However, the development of new therapeutics for improved treatment has been painstakingly slow, with no treatment having been approved for primary Sjogren’s syndrome, and very few for systemic lupus erythematosus, leading to major difficulties in prescribing more precise clinical guidelines tailored for individual patients (3, 4). This lack of progress can be largely attributed to an insufficient understanding of the complex mechanisms driving pathogenesis. In particular, the what/where/how questions regarding the cell types causing disease progression have only been incompletely addressed, and higher-level knowledge of how disparate cell types may interact with each other and their environment in these diseases is lacking. Attempting to answer these big-picture questions using older low-throughput technologies has proven to be a laborious endeavor. Fortunately, the emergence of new high-throughput technologies for assessing biological heterogeneity may provide fruitful approaches for tackling these questions.

Since its advent from relatively low-throughput applicability, single-cell RNA sequencing (scRNAseq) has evolved into a powerful tool for assessing biological heterogeneity and individual cell function in complex environments at extremely high throughput (5, 6). Unlike previous bulk sequencing studies where unique characteristics of a particular population of cells might be hidden by complex changes in the overall average, scRNAseq can be used to efficiently classify changes in individual cell types with simultaneous knowledge of global and local structure. As such, scRNAseq can identify rare populations and their functional characteristics in an unbiased manner in physiological and pathological conditions. Furthermore, trajectory inference based on minute transcriptome changes can be used to accurately predict differentiation and/or developmental hierarchies within and between cell populations (7). Novel bioinformatics tools have also enabled more detailed dissection of the pathways and molecules contributing to trajectory progression (8), as well as communications patterns between cells (9). In the context of rheumatic diseases where the overall composition, differential hierarchies, and functional characteristics of cell types contributing to disease remains incompletely understood, scRNAseq thus holds considerable promise for as a key method for unlocking novel, unbiased insights. These insights may further serve as foundational resources for uncovering new avenues for translational research and therapeutic development.
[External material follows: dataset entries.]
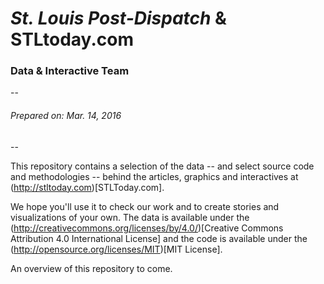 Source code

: # *St. Louis Post-Dispatch* & STLtoday.com
### Data & Interactive Team
--

###### Prepared on: Mar. 14, 2016

--
</br>

This repository contains a selection of the data -- and select source code and methodologies -- behind the articles, graphics and interactives at (http://stltoday.com)[STLToday.com].

We hope you'll use it to check our work and to create stories and visualizations of your own. The data is available under the (http://creativecommons.org/licenses/by/4.0/)[Creative Commons Attribution 4.0 International License] and the code is available under the (http://opensource.org/licenses/MIT)[MIT License].

An overview of this repository to come.
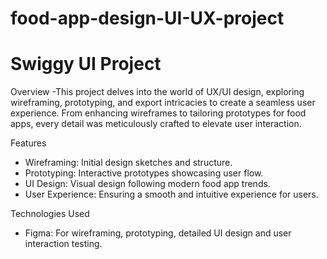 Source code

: # food-app-design-UI-UX-project

# Swiggy UI Project

Overview
-This project delves into the world of UX/UI design, exploring wireframing, prototyping, and export intricacies to create a seamless user experience. From enhancing wireframes to tailoring prototypes for food apps, every detail was meticulously crafted to elevate user interaction.

Features
- Wireframing: Initial design sketches and structure.
- Prototyping: Interactive prototypes showcasing user flow.
- UI Design: Visual design following modern food app trends.
- User Experience: Ensuring a smooth and intuitive experience for users.

Technologies Used
- Figma: For wireframing, prototyping, detailed UI design and user interaction testing.

  




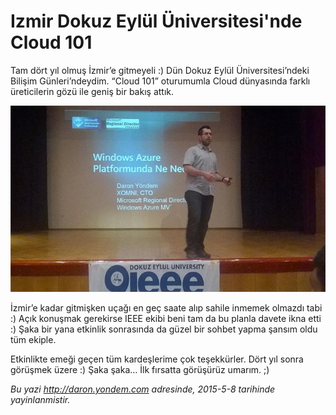 # Izmir Dokuz Eylül Üniversitesi'nde Cloud 101
Tam dört yıl olmuş İzmir’e gitmeyeli :) Dün Dokuz Eylül Üniversitesi’ndeki Bilişim Günleri’ndeydim. “Cloud 101” oturumumla Cloud dünyasında farklı üreticilerin gözü ile geniş bir bakış attık.

![](media/Izmir_Dokuz_Eylul_Universitesinde_Cloud_101/izmir.jpg)

İzmir’e kadar gitmişken uçağı en geç saate alıp sahile inmemek olmazdı tabi :) Açık konuşmak gerekirse IEEE ekibi beni tam da bu planla davete ikna etti :) Şaka bir yana etkinlik sonrasında da güzel bir sohbet yapma şansım oldu tüm ekiple. 

Etkinlikte emeği geçen tüm kardeşlerime çok teşekkürler. Dört yıl sonra görüşmek üzere :) Şaka şaka… İlk fırsatta görüşürüz umarım. ;)

*Bu yazi http://daron.yondem.com adresinde, 2015-5-8 tarihinde yayinlanmistir.*
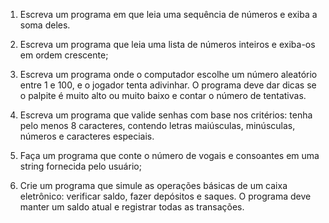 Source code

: 1. Escreva um programa em que leia uma sequência de números e exiba a soma deles.

2. Escreva um programa que leia uma lista de números inteiros e exiba-os em ordem crescente;

3. Escreva um programa onde o computador escolhe um número aleatório entre 1 e 100, e o jogador
tenta adivinhar. O programa deve dar dicas se o palpite é muito alto ou muito baixo e contar o
número de tentativas.

4. Escreva um programa que valide senhas com base nos critérios: tenha pelo menos 8 caracteres,
contendo letras maiúsculas, minúsculas, números e caracteres especiais.

5. Faça um programa que conte o número de vogais e consoantes em uma string fornecida pelo
usuário;

6. Crie um programa que simule as operações básicas de um caixa eletrônico: verificar saldo, fazer
depósitos e saques. O programa deve manter um saldo atual e registrar todas as transações.
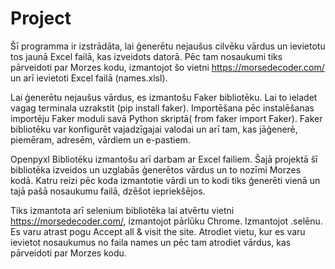 # Project
Šī programma ir izstrādāta, lai ģenerētu nejaušus cilvēku vārdus un ievietotu tos jaunā Excel failā, kas izveidots datorā. Pēc tam nosaukumi tiks pārveidoti par Morzes kodu, izmantojot šo vietni https://morsedecoder.com/ un arī ievietoti Excel failā (names.xlsl).


Lai ģenerētu nejaušus vārdus, es izmantošu Faker bibliotēku. Lai to ieladet vagag terminala uzrakstit (pip install faker). Importēšana pēc instalēšanas importēju Faker moduli savā Python skriptā( from faker import Faker). Faker bibliotēku var konfigurēt vajadzīgajai valodai un arī tam, kas jāģenerē, piemēram, adresēm, vārdiem un e-pastiem.


Openpyxl Bibliotēku izmantošu arī darbam ar Excel failiem. Šajā projektā šī bibliotēka izveidos un uzglabās ģenerētos vārdus un to nozīmi Morzes kodā. Katru reizi pēc koda izmantotie vārdi un to kodi tiks ģenerēti vienā un tajā pašā nosaukumu failā, dzēšot iepriekšējos.


Tiks izmantota arī selenium bibliotēka lai atvērtu vietni https://morsedecoder.com/, izmantojot pārlūku Chrome. Izmantojot .selēnu. Es varu atrast pogu Accept all & visit the site. Atrodiet vietu, kur es varu ievietot nosaukumus no faila names un pēc tam atrodiet vārdus, kas pārveidoti par Morzes kodu.
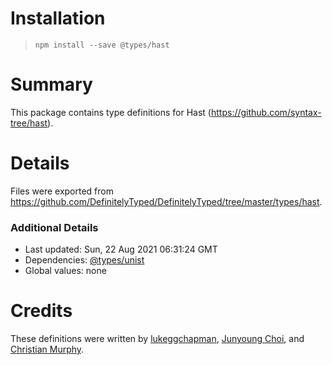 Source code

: # Installation
> `npm install --save @types/hast`

# Summary
This package contains type definitions for Hast (https://github.com/syntax-tree/hast).

# Details
Files were exported from https://github.com/DefinitelyTyped/DefinitelyTyped/tree/master/types/hast.

### Additional Details
 * Last updated: Sun, 22 Aug 2021 06:31:24 GMT
 * Dependencies: [@types/unist](https://npmjs.com/package/@types/unist)
 * Global values: none

# Credits
These definitions were written by [lukeggchapman](https://github.com/lukeggchapman), [Junyoung Choi](https://github.com/rokt33r), and [Christian Murphy](https://github.com/ChristianMurphy).
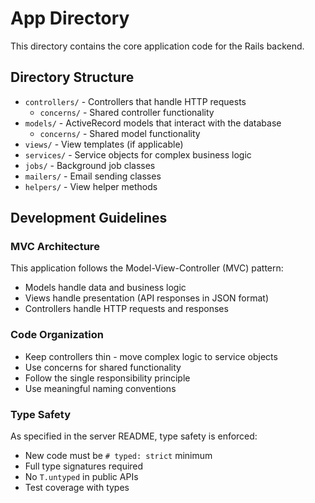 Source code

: # App Directory

This directory contains the core application code for the Rails backend.

## Directory Structure

- `controllers/` - Controllers that handle HTTP requests
  - `concerns/` - Shared controller functionality
- `models/` - ActiveRecord models that interact with the database
  - `concerns/` - Shared model functionality
- `views/` - View templates (if applicable)
- `services/` - Service objects for complex business logic
- `jobs/` - Background job classes
- `mailers/` - Email sending classes
- `helpers/` - View helper methods

## Development Guidelines

### MVC Architecture

This application follows the Model-View-Controller (MVC) pattern:
- Models handle data and business logic
- Views handle presentation (API responses in JSON format)
- Controllers handle HTTP requests and responses

### Code Organization

- Keep controllers thin - move complex logic to service objects
- Use concerns for shared functionality
- Follow the single responsibility principle
- Use meaningful naming conventions

### Type Safety

As specified in the server README, type safety is enforced:
- New code must be `# typed: strict` minimum
- Full type signatures required
- No `T.untyped` in public APIs
- Test coverage with types
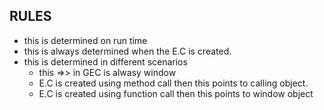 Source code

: 

## RULES


* this is determined on run time
* this is always determined when the E.C is created.
* this is determined in different scenarios
  * this =>> in GEC is alwasy window
  * E.C is created using method call then this points to calling object.
  * E.C is created using function call then this points to window object
   
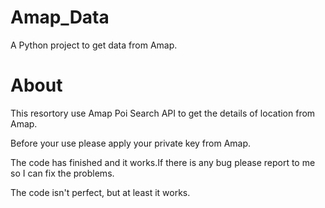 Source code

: # Amap_Data
A Python project to get data from Amap.
# About
This resortory use Amap Poi Search API to get the details of location from Amap.

Before your use please apply your private key from Amap.

The code has finished and it works.If there is any bug please report to me so I can fix the problems.

The code isn't perfect, but at least it works.
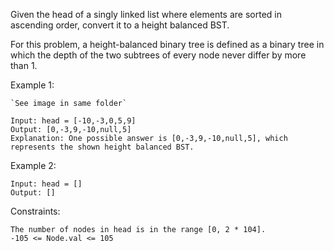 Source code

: Given the head of a singly linked list where elements are sorted in ascending order, convert it to a height balanced BST.

For this problem, a height-balanced binary tree is defined as a binary tree in which the depth of the two subtrees of every node never differ by more than 1.

 

Example 1:

    `See image in same folder`

    Input: head = [-10,-3,0,5,9]
    Output: [0,-3,9,-10,null,5]
    Explanation: One possible answer is [0,-3,9,-10,null,5], which represents the shown height balanced BST.
Example 2:

    Input: head = []
    Output: []
 

Constraints:

    The number of nodes in head is in the range [0, 2 * 104].
    -105 <= Node.val <= 105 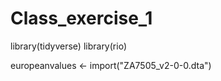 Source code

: # Class_exercise_1
 library(tidyverse)
 library(rio)
 
europeanvalues <- import("ZA7505_v2-0-0.dta")

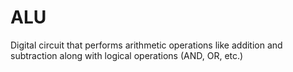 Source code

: # ALU

Digital circuit that performs arithmetic operations like addition and
subtraction along with logical operations (AND, OR, etc.)
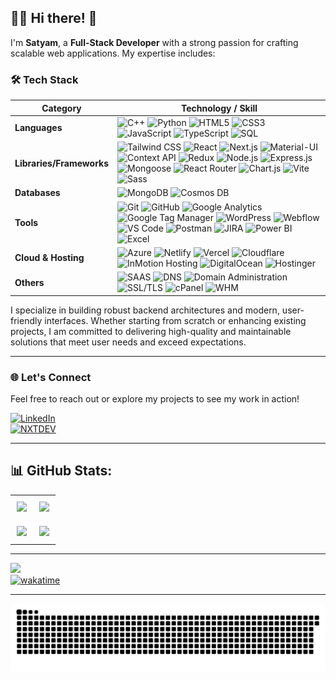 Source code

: ## 👨‍💻 Hi there! 👋

I'm **Satyam**, a **Full-Stack Developer** with a strong passion for crafting scalable web applications. My expertise includes:

### 🛠️ Tech Stack


| **Category**  | **Technology / Skill**                                                                                                                  |
|---------------|----------------------------------------------------------------------------------------------------------------------------------|
| **Languages** | ![C++](https://img.shields.io/badge/C%2B%2B-00599C?style=flat&logo=c%2B%2B&logoColor=white) ![Python](https://img.shields.io/badge/Python-3776AB?style=flat&logo=python&logoColor=white) ![HTML5](https://img.shields.io/badge/HTML5-E34F26?style=flat&logo=html5&logoColor=white) ![CSS3](https://img.shields.io/badge/CSS3-1572B6?style=flat&logo=css3&logoColor=white) ![JavaScript](https://img.shields.io/badge/JavaScript-F7DF1E?style=flat&logo=javascript&logoColor=black) ![TypeScript](https://img.shields.io/badge/TypeScript-007ACC?style=flat&logo=typescript&logoColor=white) ![SQL](https://img.shields.io/badge/SQL-4479A1?style=flat&logo=postgresql&logoColor=white) |
| **Libraries/Frameworks** | ![Tailwind CSS](https://img.shields.io/badge/Tailwind_CSS-38B2AC?style=flat&logo=tailwind-css&logoColor=white) ![React](https://img.shields.io/badge/React-61DAFB?style=flat&logo=react&logoColor=black) ![Next.js](https://img.shields.io/badge/Next.js-000000?style=flat&logo=next.js&logoColor=white) ![Material-UI](https://img.shields.io/badge/Material--UI-0081CB?style=flat&logo=mui&logoColor=white) ![Context API](https://img.shields.io/badge/Context_API-61DAFB?style=flat&logo=react&logoColor=black) ![Redux](https://img.shields.io/badge/Redux-764ABC?style=flat&logo=redux&logoColor=white) ![Node.js](https://img.shields.io/badge/Node.js-339933?style=flat&logo=node.js&logoColor=white) ![Express.js](https://img.shields.io/badge/Express.js-000000?style=flat&logo=express&logoColor=white) ![Mongoose](https://img.shields.io/badge/Mongoose-880000?style=flat&logo=mongoose&logoColor=white) ![React Router](https://img.shields.io/badge/React_Router-CA4245?style=flat&logo=react-router&logoColor=white) ![Chart.js](https://img.shields.io/badge/Chart.js-FF6384?style=flat&logo=chartdotjs&logoColor=white) ![Vite](https://img.shields.io/badge/Vite-646CFF?style=flat&logo=vite&logoColor=white) ![Sass](https://img.shields.io/badge/Sass-CC6699?style=flat&logo=sass&logoColor=white) |
| **Databases** | ![MongoDB](https://img.shields.io/badge/MongoDB-47A248?style=flat&logo=mongodb&logoColor=white) ![Cosmos DB](https://img.shields.io/badge/Cosmos_DB-0078D4?style=flat&logo=microsoft-azure&logoColor=white) |
| **Tools** | ![Git](https://img.shields.io/badge/Git-F05032?style=flat&logo=git&logoColor=white) ![GitHub](https://img.shields.io/badge/GitHub-181717?style=flat&logo=github&logoColor=white) ![Google Analytics](https://img.shields.io/badge/Google_Analytics-E37400?style=flat&logo=google-analytics&logoColor=white) ![Google Tag Manager](https://img.shields.io/badge/Google_Tag_Manager-246FDB?style=flat&logo=google-tag-manager&logoColor=white) ![WordPress](https://img.shields.io/badge/WordPress-21759B?style=flat&logo=wordpress&logoColor=white) ![Webflow](https://img.shields.io/badge/Webflow-4353FF?style=flat&logo=webflow&logoColor=white) ![VS Code](https://img.shields.io/badge/VS_Code-007ACC?style=flat&logo=visual-studio-code&logoColor=white) ![Postman](https://img.shields.io/badge/Postman-FF6C37?style=flat&logo=postman&logoColor=white) ![JIRA](https://img.shields.io/badge/JIRA-0052CC?style=flat&logo=jira&logoColor=white) ![Power BI](https://img.shields.io/badge/Power_BI-F2C811?style=flat&logo=power-bi&logoColor=black) ![Excel](https://img.shields.io/badge/Excel-217346?style=flat&logo=microsoft-excel&logoColor=white) |
| **Cloud & Hosting** | ![Azure](https://img.shields.io/badge/Azure-0078D4?style=flat&logo=microsoft-azure&logoColor=white) ![Netlify](https://img.shields.io/badge/Netlify-00C7B7?style=flat&logo=netlify&logoColor=white) ![Vercel](https://img.shields.io/badge/Vercel-000000?style=flat&logo=vercel&logoColor=white) ![Cloudflare](https://img.shields.io/badge/Cloudflare-F38020?style=flat&logo=cloudflare&logoColor=white) ![InMotion Hosting](https://img.shields.io/badge/InMotion-DC1229?style=flat&logo=InMotion&logoColor=white) ![DigitalOcean](https://img.shields.io/badge/DigitalOcean-0080FF?style=flat&logo=digitalocean&logoColor=white) ![Hostinger](https://img.shields.io/badge/Hostinger-5333ED?style=flat&logo=hostinger&logoColor=white) |
| **Others** | ![SAAS](https://img.shields.io/badge/SAAS-00A99D?style=flat&logo=saas&logoColor=white) ![DNS](https://img.shields.io/badge/DNS-0088CC?style=flat&logo=dns&logoColor=white) ![Domain Administration](https://img.shields.io/badge/Domain_Administration-006400?style=flat&logo=internet-explorer&logoColor=white) ![SSL/TLS](https://img.shields.io/badge/SSL/TLS-0082C9?style=flat&logo=let's-encrypt&logoColor=white) ![cPanel](https://img.shields.io/badge/cPanel-FF6C2C?style=flat&logo=cpanel&logoColor=white) ![WHM](https://img.shields.io/badge/WHM-29A3CC?style=flat&logo=whm&logoColor=white)  |




I specialize in building robust backend architectures and modern, user-friendly interfaces. Whether starting from scratch or enhancing existing projects, I am committed to delivering high-quality and maintainable solutions that meet user needs and exceed expectations.


---


### 🌐 Let's Connect

Feel free to reach out or explore my projects to see my work in action!

[![LinkedIn](https://img.shields.io/badge/linkedin-%230077B5.svg?style=for-the-badge&logo=Linkedin&logoColor=white)](https://www.linkedin.com/in/godspeed03) 
<br>
[![NXTDEV](https://img.shields.io/badge/Nxtdev-%239146FF.svg?style=for-the-badge&logo=Twitch&logoColor=white)](https://nxtdev.in)

---

## 📊 GitHub Stats:

<table>
  <tr>
    <td style="padding: 10px; min-height: 200px;">
      <img src="https://github-readme-streak-stats.herokuapp.com/?user=godspeed-03&theme=midnight-purple&hide_border=false"/>
    </td>
    <td style="padding: 10px; min-height: 200px;">
      <img src="https://github-readme-stats.vercel.app/api?username=godspeed-03&show_icons=true&theme=vision-friendly-dark&hide=contribs&hide_border=false&include_all_commits=true&count_private=true"/>
    </td>
  </tr>
  <tr>
    <td style="padding: 10px; min-height: 200px;">
      <img src="https://github-readme-stats.vercel.app/api/wakatime?username=godspeed03&layout=compact&theme=neon"/>
    </td>
    <td style="padding: 10px; min-height: 200px;">
      <img src="https://github-readme-stats.vercel.app/api/top-langs/?username=godspeed-03&layout=compact&theme=chartreuse-dark"/>
    </td>
  </tr>
</table>

---
![](https://visitcount.itsvg.in/api?id=godspeed-03&label=Profile%20Views&pretty=true)
<br/>
[![wakatime](https://wakatime.com/badge/user/d9eddcfd-8a78-4188-b6d9-6d0af2abf114.svg)](https://wakatime.com/@d9eddcfd-8a78-4188-b6d9-6d0af2abf114)

---
<img src="https://raw.githubusercontent.com/godspeed-03/godspeed-03/output/snake.svg" alt="Snake animation" />


<!-- ![](https://github-readme-stats.vercel.app/api/top-langs/?username=godspeed-03&layout=compact&theme=chartreuse-dark) -->
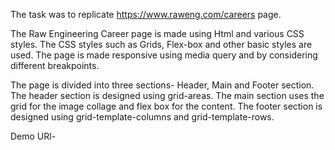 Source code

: The task was to replicate https://www.raweng.com/careers page. 

The Raw Engineering Career page is made using Html and various CSS styles. The CSS styles such as Grids, Flex-box and other basic styles are used. The page is made responsive using media query and by considering different breakpoints. 

The page is divided into three sections- Header, Main and Footer section.
The header section is designed using grid-areas.
The main section uses the grid for the image collage and flex box for the content. 
The footer section is designed using grid-template-columns and grid-template-rows.

Demo URl- 
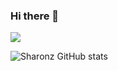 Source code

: ### Hi there 👋

<img src="https://github-readme-stats.vercel.app/api?username=mrnobody503&&show_icons=true&title_color=ffffff&icon_color=bb2acf&text_color=daf7dc&bg_color=151515">

![Sharonz GitHub stats](https://github-readme-stats.vercel.app/api?username=mrnobody503&theme=dark&show_icons=true)

<!--
**MrNobody503/MrNobody503** is a ✨ _special_ ✨ repository because its `README.md` (this file) appears on your GitHub profile.

Here are some ideas to get you started:

- 🔭 I’m currently working on ...
- 🌱 I’m currently learning ...
- 👯 I’m looking to collaborate on ...
- 🤔 I’m looking for help with ...
- 💬 Ask me about ...
- 📫 How to reach me: ...
- 😄 Pronouns: ...
- ⚡ Fun fact: ...
-->
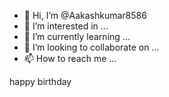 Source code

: - 👋 Hi, I’m @Aakashkumar8586
- 👀 I’m interested in ...
- 🌱 I’m currently learning ...
- 💞️ I’m looking to collaborate on ...
- 📫 How to reach me ...

<!---
Aakashkumar8586/Aakashkumar8586 is a ✨ special ✨ repository because its `README.md` (this file) appears on your GitHub profile.
You can click the Preview link to take a look at your changes.
--->happy birthday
In this review, we first summarize major findings obtained from current scRNAseq studies in rheumatoid arthritis, systemic lupus erythematosus, and primary Sjogren’s syndrome. We also highlight a number of provocative questions raised by the results obtained from these studies, and which may be of relevance towards furthering current knowledge in the field. We further discuss the potential value for integrating other forms of single-cell omics data into these mapping studies and beyond, to preview some forms of potential knowledge to come from future studies.

Rheumatoid Arthritis

Rheumatoid arthritis (RA) is an autoimmune disease characterized by erosion of the protective collagen layer in joints across the body under inflammatory stress (10). In a significant majority of cases, this stress is directly provided by the infiltration of large numbers of immune cells into the synovial membrane, although a leuckocyte-poor presentation of RA has also been described (11). Infiltrating immune cells have been demonstrated to secrete a wide range of pro-inflammatory cytokines to stimulate local inflammation and osteoclast differentiation, and may also help to promote excessive proliferation of fibroblast-like synoviocytes (FLS) (12). The resulting increase in synovial fluid production is a key driver of the joint swelling observed in RA, and may also promote the formation of a complex joint microenvironment. Dissecting the full complexity of this microenvironment has proven to be difficult. However, the advent of scRNAseq has allowed for more comprehensive census of the cell types present and their functional states, as reviewed below.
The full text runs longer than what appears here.